*** Block opens ***

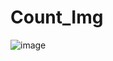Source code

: # Count_Img

![image](https://user-images.githubusercontent.com/62008219/170394295-00625f55-3913-4a62-baed-dbd6f315a0f2.png)
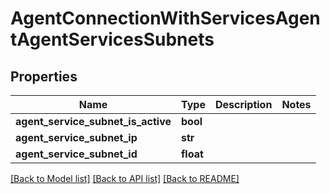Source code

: # AgentConnectionWithServicesAgentAgentServicesSubnets

## Properties
Name | Type | Description | Notes
------------ | ------------- | ------------- | -------------
**agent_service_subnet_is_active** | **bool** |  | 
**agent_service_subnet_ip** | **str** |  | 
**agent_service_subnet_id** | **float** |  | 

[[Back to Model list]](../README.md#documentation-for-models) [[Back to API list]](../README.md#documentation-for-api-endpoints) [[Back to README]](../README.md)


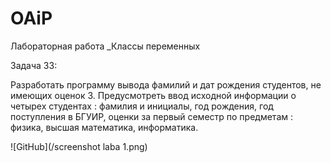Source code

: # OAiP

Лабораторная работа _Классы переменных

Задача 33:

Разработать программу вывода фамилий и дат рождения студентов, не имеющих оценок 3. 
Предусмотреть ввод исходной информации о четырех студентах : фамилия и инициалы, год рождения, год поступления в БГУИР, оценки за первый семестр по предметам : физика, высшая математика, информатика.


![GitHub](/screenshot laba 1.png)

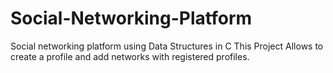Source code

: # Social-Networking-Platform
Social networking platform using Data Structures in C
This Project Allows to create a profile and add networks with registered profiles.
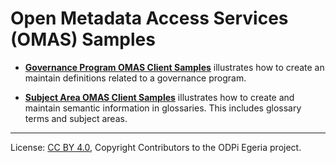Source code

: <!-- SPDX-License-Identifier: CC-BY-4.0 -->
<!-- Copyright Contributors to the ODPi Egeria project. -->

# Open Metadata Access Services (OMAS) Samples

* **[Governance Program OMAS Client Samples](governance-program-client-samples)** illustrates how to create an maintain
definitions related to a governance program.

* **[Subject Area OMAS Client Samples](subject-area-client-samples)** illustrates how to create and maintain
semantic information in glossaries.  This includes glossary terms and subject areas.


----
License: [CC BY 4.0](https://creativecommons.org/licenses/by/4.0/),
Copyright Contributors to the ODPi Egeria project.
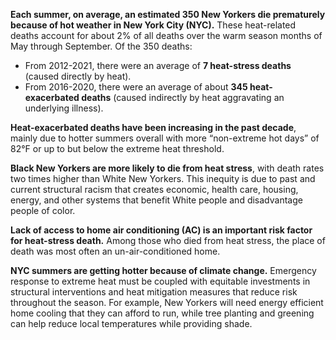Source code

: ---
---

**Each summer, on average, an estimated 350 New Yorkers die prematurely because of hot weather in New York City (NYC).** 
These heat-related deaths account for about 2% of all deaths over the warm season months of May through September. Of the 350 deaths:
* From 2012-2021, there were an average of **7 heat-stress deaths** (caused directly by heat).
* From 2016-2020, there were an average of about **345 heat-exacerbated deaths** (caused indirectly by heat aggravating an underlying illness).

**Heat-exacerbated deaths have been increasing in the past decade**, mainly due to hotter summers overall with more “non-extreme hot days” of 82°F or up to but below the extreme heat threshold. &nbsp;

**Black New Yorkers are more likely to die from heat stress**, with death rates two times higher than White New Yorkers. This inequity is due to past and current structural racism that creates economic, health care, housing, energy, and other systems that benefit White people and disadvantage people of color. &nbsp;

**Lack of access to home air conditioning (AC) is an important risk factor for heat-stress death.** Among those who died from heat stress, the place of death was most often an un-air-conditioned home.

**NYC summers are getting hotter because of climate change.** 
Emergency response to extreme heat must be coupled with equitable investments in structural interventions and heat mitigation measures that reduce risk throughout the season. For example, New Yorkers will need energy efficient home cooling that they can afford to run, while tree planting and greening can help reduce local temperatures while providing shade.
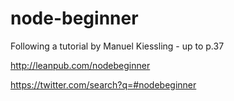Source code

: # node-beginner

Following a tutorial by Manuel Kiessling - up to p.37

http://leanpub.com/nodebeginner

https://twitter.com/search?q=#nodebeginner
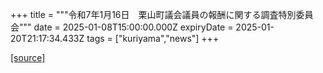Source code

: +++
title = """令和7年1月16日　栗山町議会議員の報酬に関する調査特別委員会"""
date = 2025-01-08T15:00:00.000Z
expiryDate = 2025-01-20T21:17:34.433Z
tags = ["kuriyama","news"]
+++


[[source]](https://www.town.kuriyama.hokkaido.jp/site/gikai/29931.html)
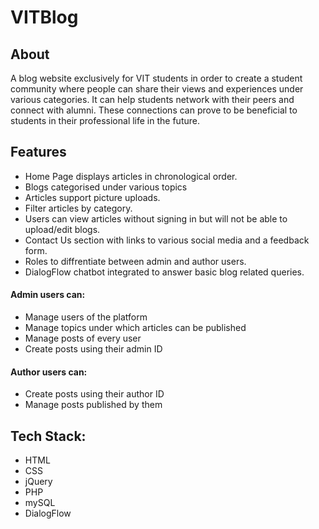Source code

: # VITBlog
## About
A blog website exclusively for VIT students in order to create a student
community where people can share their views and experiences under various
categories. It can help students network with their peers and connect with alumni. These
connections can prove to be beneficial to students in their professional life in the future.

## Features
- Home Page displays articles in chronological order.
- Blogs categorised under various topics
- Articles support picture uploads.
- Filter articles by category.
- Users can view articles without signing in but will not be able to upload/edit blogs.
- Contact Us section with links to various social media and a feedback form.
- Roles to diffrentiate between admin and author users.
- DialogFlow chatbot integrated to answer basic blog related queries.

#### Admin users can:
- Manage users of the platform
- Manage topics under which articles can be published
- Manage posts of every user
- Create posts using their admin ID

#### Author users can:
- Create posts using their author ID
- Manage posts published by them

## Tech Stack:
- HTML
- CSS
- jQuery
- PHP
- mySQL
- DialogFlow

*** Block closes ***

Copy word for word each line of the data above, from the first through the one containing "Name | Type | Description | Notes", and include no pictures.

Source code

: # Count_Img

![image](https://user-images.githubusercontent.com/62008219/170394295-00625f55-3913-4a62-baed-dbd6f315a0f2.png)
Source code

: # AgentConnectionWithServicesAgentAgentServicesSubnets

## Properties
Name | Type | Description | Notes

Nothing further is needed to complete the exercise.